親父ヤンキーはというと、顔を引き攣らせながらも、イキッた態度でひとり帰って行きました。昭和の時代なら「まあまあ、揉めないで仕事してよ」で終わりだったのかもしれませんが、昨今は事故や暴力沙汰にうるさくなっています。逆に、私も手を出していたら同じことになっていたでしょう。
この話、もっと早く書きたかったのですが……仕事が片付いたと思ったら、胃炎になりダウンしました。ようやく治り、なろうにログインしたと思ったら……全く交流のない名前も知らん人から「いきなりてすが無職なんですか?」「あなたは合格です。静岡で合気を習ってください」「質問です。ボクサーが素手で素人を殴ったらどうなりますか?」という、感想のふりをした怪文書が立て続けに来る(全部同じ人)というトラブルが起きたため、すっかり忘れていたのです。
余談ですが、こういう怪文書のごとき感想を送りつけて来るような人に目を付けられた場合、速やかにブロックすることをオススメします。半端に相手にすると、仲良くなったと勘違いされます。無視すると「俺の言うことが正しいから、何も言い返さないんだろ」などと言ってきたりします。なので、気づいたらブロックが賢明かと思います。
話を戻します。親父ヤンキーに絡まれた私の体験ですが、実は柔道やレスリング経験者なら似たような経験があるのではないでしょうか。
ヤンキーやチンピラの大半が、揉め事が起こるとまず襟首を掴んで来ます。パターンとしては、そこからブンブン揺さぶり、壁に押し付け大声で脅し相手をビビらせる……というのが彼らのセオリーです。襟首を掴まず、いきなり殴りかかって来るケースは少ないですね。
ところが、柔道やレスリング経験者は組んでの押し合いに慣れています。また、フィジカルトレーニングで体幹や下半身もきっちり鍛えています。
なので、ヤンキーに襟首を捕まれたくらいでは動かないのですよね{体格差かあれば別です}。むしろヤンキーの側が、相手が動かないことによってビビり、引いてくれるケースが少なからずあったりします。これも、一種の護身術かもしれないですね。
なお柔道やブラジリアン柔術の技の中には、相手の両襟を掴んで絞め落とすものがあります。立った状態でかけることも可能です。俳優の故・若山富三郎は柔道四段で、若いヤンチャな俳優の襟首を掴み絞め落としたことがあったとか。また、とある総合格闘家はチンピラに襟首を掴まれたため、ぱっとフロントチョークかけて絞め落としたことがあったそうです。

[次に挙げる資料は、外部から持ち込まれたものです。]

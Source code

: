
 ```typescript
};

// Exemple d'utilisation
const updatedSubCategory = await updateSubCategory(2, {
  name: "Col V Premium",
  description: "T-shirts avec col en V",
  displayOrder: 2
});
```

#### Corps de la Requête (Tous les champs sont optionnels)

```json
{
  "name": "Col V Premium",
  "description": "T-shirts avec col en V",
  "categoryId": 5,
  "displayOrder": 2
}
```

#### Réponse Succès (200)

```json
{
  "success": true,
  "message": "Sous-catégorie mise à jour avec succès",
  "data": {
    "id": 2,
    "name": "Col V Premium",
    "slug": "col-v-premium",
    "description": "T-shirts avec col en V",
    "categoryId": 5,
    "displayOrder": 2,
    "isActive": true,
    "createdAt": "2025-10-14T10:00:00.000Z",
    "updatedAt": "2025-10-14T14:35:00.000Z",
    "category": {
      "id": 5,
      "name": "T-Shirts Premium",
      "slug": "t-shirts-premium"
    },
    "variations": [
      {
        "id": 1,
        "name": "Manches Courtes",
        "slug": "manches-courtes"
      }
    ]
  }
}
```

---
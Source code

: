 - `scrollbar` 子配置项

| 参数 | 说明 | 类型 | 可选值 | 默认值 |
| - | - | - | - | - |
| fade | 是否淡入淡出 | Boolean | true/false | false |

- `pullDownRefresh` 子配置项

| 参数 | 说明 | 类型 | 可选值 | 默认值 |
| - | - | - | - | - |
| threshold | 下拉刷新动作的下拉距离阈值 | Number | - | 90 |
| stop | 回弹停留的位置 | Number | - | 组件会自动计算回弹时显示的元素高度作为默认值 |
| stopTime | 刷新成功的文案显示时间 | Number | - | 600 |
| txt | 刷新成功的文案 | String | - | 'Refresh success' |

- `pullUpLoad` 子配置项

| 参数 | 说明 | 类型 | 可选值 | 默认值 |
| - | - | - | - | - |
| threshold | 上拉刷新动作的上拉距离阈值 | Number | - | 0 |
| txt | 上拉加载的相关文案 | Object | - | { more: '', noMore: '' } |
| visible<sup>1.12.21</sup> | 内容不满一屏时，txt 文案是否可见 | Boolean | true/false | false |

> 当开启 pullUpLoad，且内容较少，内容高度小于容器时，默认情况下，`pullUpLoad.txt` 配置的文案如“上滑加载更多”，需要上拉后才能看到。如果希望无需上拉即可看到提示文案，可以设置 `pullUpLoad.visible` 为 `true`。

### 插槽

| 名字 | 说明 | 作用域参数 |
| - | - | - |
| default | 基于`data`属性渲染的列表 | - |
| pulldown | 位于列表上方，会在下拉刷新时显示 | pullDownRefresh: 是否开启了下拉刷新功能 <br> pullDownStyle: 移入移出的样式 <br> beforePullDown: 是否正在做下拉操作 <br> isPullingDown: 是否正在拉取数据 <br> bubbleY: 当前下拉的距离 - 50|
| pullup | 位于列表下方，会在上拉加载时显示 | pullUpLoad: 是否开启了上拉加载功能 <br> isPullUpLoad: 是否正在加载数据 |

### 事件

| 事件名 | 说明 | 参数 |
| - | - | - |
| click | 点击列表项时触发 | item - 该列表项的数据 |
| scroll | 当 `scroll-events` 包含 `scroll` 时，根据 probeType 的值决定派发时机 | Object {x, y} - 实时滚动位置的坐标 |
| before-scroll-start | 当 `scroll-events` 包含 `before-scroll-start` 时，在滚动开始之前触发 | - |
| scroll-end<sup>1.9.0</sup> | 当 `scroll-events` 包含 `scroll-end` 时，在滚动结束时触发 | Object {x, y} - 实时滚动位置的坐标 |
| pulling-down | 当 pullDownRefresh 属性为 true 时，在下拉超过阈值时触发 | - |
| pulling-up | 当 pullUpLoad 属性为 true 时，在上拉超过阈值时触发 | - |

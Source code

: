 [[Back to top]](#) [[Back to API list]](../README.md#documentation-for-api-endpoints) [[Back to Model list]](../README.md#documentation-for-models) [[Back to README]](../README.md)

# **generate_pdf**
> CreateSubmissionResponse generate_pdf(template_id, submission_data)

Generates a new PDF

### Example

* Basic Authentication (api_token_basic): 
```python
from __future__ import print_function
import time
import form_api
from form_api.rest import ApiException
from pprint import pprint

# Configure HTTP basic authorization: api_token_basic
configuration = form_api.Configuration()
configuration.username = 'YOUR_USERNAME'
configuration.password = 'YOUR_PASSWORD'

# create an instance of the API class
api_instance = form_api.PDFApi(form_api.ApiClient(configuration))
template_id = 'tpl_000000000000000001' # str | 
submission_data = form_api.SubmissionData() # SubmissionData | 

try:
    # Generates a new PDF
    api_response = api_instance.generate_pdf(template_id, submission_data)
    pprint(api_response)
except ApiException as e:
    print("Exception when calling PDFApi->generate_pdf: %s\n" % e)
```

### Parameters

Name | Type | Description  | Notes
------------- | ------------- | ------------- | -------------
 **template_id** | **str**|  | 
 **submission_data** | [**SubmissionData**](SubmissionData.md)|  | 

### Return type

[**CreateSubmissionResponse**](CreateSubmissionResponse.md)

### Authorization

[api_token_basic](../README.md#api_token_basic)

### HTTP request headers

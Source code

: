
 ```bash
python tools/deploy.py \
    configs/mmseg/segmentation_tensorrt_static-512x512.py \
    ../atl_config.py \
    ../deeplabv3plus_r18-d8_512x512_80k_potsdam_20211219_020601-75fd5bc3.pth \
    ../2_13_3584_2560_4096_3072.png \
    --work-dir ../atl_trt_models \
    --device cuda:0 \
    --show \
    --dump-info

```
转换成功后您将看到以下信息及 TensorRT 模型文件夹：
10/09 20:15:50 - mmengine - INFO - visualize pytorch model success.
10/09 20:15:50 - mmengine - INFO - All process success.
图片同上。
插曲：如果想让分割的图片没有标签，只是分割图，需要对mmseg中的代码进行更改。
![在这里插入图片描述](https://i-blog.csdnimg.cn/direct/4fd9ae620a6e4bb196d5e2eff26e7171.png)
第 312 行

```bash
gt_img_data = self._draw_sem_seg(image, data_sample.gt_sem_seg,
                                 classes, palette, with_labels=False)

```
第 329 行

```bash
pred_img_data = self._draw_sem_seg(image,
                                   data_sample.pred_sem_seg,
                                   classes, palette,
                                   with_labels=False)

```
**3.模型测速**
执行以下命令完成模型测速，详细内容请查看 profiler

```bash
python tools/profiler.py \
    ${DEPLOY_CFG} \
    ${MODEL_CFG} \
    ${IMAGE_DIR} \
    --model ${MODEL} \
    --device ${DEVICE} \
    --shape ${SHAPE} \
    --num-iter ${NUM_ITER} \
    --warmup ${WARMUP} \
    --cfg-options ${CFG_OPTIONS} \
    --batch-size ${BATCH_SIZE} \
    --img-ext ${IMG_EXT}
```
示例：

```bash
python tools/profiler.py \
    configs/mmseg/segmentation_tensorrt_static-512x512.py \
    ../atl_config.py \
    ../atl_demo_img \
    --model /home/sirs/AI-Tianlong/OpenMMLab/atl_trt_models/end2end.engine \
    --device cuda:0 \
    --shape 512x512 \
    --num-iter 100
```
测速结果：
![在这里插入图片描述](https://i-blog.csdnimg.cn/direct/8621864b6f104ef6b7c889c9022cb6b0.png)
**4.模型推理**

しかし、こういうことをしてしまうと後々面倒なことになります。なので、襟首を掴まれたら逆に密着しベアハッグしてしまうのもひとつの手です。相手に逆らわず、両手を相手の背中に巻き付け密着し、相手の左耳に自分の左耳をくっつける体勢になる……抱き合う恋人たちのような光景ですが、この体勢になってしまうと相手は何も出来ません。こっちも何も出来ないので、相手の怒りが収まるまで待つくらいしか出来ませんが。
ちなみにこの技、『少年アシベ』という漫画では「博愛固め」と名付けられていました。